= Task statement =
Pictures stay out of the copy; set down each line of the listing below exactly.

= Dataset =
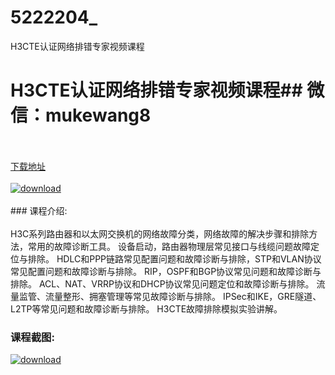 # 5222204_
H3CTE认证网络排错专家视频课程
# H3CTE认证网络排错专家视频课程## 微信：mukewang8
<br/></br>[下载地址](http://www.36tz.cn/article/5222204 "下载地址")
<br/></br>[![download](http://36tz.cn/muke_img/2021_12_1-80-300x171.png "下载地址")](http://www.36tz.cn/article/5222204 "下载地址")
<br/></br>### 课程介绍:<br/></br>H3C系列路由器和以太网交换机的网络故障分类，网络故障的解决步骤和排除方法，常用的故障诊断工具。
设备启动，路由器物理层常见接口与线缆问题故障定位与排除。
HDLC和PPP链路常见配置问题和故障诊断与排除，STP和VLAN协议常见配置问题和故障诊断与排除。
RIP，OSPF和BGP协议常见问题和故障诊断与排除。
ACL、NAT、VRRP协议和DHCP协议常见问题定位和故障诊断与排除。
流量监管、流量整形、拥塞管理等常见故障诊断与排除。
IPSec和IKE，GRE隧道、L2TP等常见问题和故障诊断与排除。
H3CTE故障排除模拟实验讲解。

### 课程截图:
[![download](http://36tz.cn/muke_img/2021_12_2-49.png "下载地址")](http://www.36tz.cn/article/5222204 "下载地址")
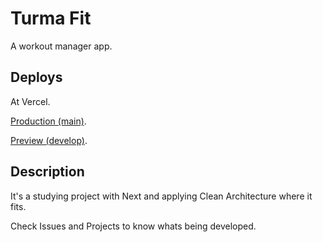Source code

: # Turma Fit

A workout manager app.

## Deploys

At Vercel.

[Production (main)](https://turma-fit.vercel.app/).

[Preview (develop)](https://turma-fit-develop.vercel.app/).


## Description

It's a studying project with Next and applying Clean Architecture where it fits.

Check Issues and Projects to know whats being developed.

= Answer section =
 # 5222204_
H3CTE认证网络排错专家视频课程
# H3CTE认证网络排错专家视频课程## 微信：mukewang8
<br/></br>[下载地址](http://www.36tz.cn/article/5222204 "下载地址")
<br/></br>[![download](http://36tz.cn/muke_img/2021_12_1-80-300x171.png "下载地址")](http://www.36tz.cn/article/5222204 "下载地址")
<br/></br>### 课程介绍:<br/></br>H3C系列路由器和以太网交换机的网络故障分类，网络故障的解决步骤和排除方法，常用的故障诊断工具。
设备启动，路由器物理层常见接口与线缆问题故障定位与排除。
HDLC和PPP链路常见配置问题和故障诊断与排除，STP和VLAN协议常见配置问题和故障诊断与排除。
RIP，OSPF和BGP协议常见问题和故障诊断与排除。
ACL、NAT、VRRP协议和DHCP协议常见问题定位和故障诊断与排除。
流量监管、流量整形、拥塞管理等常见故障诊断与排除。
IPSec和IKE，GRE隧道、L2TP等常见问题和故障诊断与排除。
H3CTE故障排除模拟实验讲解。

### 课程截图:
[![download](http://36tz.cn/muke_img/2021_12_2-49.png "下载地址")](http://www.36tz.cn/article/5222204 "下载地址")
Source code

: # Turma Fit

A workout manager app.

## Deploys

At Vercel.

[Production (main)](https://turma-fit.vercel.app/).

[Preview (develop)](https://turma-fit-develop.vercel.app/).


## Description

It's a studying project with Next and applying Clean Architecture where it fits.

Check Issues and Projects to know whats being developed.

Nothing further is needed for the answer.